— EXERCISE OBJECTIVE —
Your job is to return every line in the data holding the string "review".

— EXTRACTED MATERIAL —

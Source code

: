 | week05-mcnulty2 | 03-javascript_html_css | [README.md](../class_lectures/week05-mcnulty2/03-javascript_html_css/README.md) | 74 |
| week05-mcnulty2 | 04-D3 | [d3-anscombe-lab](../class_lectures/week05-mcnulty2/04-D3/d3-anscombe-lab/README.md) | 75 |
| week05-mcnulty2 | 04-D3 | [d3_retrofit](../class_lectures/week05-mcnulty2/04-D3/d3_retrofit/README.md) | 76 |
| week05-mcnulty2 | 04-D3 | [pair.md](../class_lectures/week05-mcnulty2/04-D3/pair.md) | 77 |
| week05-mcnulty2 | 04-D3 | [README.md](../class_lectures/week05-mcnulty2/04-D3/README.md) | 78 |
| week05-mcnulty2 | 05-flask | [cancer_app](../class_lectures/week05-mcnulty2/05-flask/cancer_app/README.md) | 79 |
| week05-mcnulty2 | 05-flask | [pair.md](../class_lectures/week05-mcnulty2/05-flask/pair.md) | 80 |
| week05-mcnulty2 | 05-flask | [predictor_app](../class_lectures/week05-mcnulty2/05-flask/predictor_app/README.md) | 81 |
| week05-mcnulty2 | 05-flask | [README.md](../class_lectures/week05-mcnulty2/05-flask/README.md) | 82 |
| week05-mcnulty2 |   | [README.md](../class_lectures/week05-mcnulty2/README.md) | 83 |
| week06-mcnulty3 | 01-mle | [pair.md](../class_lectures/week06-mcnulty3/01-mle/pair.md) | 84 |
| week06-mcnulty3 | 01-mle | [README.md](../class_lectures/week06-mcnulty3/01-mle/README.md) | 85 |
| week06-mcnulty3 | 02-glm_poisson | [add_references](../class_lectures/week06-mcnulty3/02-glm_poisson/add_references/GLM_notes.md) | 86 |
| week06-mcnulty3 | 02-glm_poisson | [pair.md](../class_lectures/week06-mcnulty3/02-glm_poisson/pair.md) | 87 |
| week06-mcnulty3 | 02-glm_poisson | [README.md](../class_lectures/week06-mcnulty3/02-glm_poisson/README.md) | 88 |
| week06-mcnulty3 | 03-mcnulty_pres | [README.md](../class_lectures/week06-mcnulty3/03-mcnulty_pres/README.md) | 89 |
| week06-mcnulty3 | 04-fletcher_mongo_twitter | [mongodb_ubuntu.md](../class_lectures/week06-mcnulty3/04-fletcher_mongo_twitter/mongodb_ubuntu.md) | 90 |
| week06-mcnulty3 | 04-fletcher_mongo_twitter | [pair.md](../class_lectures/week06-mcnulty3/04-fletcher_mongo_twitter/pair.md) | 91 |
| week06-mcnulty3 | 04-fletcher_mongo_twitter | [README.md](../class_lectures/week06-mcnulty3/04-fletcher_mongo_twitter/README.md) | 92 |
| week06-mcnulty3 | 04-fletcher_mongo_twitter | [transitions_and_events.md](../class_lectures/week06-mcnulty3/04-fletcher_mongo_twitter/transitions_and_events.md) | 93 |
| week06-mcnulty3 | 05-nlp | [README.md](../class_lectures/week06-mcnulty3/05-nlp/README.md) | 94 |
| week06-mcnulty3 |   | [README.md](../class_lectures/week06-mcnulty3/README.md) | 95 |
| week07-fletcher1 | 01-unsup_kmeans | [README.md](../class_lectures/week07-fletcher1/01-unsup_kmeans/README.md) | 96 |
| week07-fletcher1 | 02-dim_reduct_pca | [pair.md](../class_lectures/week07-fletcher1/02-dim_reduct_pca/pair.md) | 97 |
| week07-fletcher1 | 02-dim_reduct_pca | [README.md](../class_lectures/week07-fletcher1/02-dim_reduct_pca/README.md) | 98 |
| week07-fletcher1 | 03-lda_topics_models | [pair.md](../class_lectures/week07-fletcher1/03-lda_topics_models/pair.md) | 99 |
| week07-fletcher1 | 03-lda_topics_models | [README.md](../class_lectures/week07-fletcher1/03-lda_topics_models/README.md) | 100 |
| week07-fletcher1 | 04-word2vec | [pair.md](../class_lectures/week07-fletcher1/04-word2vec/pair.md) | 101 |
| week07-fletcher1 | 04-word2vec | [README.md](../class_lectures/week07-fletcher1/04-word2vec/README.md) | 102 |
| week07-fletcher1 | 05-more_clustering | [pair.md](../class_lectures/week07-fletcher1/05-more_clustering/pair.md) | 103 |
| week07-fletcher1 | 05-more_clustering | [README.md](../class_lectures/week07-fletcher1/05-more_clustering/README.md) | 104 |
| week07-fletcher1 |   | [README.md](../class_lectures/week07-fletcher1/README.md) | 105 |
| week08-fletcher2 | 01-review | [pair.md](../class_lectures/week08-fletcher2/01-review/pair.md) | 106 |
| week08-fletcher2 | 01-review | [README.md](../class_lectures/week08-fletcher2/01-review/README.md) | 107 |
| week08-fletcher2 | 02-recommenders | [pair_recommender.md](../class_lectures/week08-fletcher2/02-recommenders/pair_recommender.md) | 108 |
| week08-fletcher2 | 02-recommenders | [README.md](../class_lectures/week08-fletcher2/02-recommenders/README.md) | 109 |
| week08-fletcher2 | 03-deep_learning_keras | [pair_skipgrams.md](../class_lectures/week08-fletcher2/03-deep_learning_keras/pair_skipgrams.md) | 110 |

— WRITTEN SOLUTION —
| week08-fletcher2 | 01-review | [pair.md](../class_lectures/week08-fletcher2/01-review/pair.md) | 106 |
| week08-fletcher2 | 01-review | [README.md](../class_lectures/week08-fletcher2/01-review/README.md) | 107 |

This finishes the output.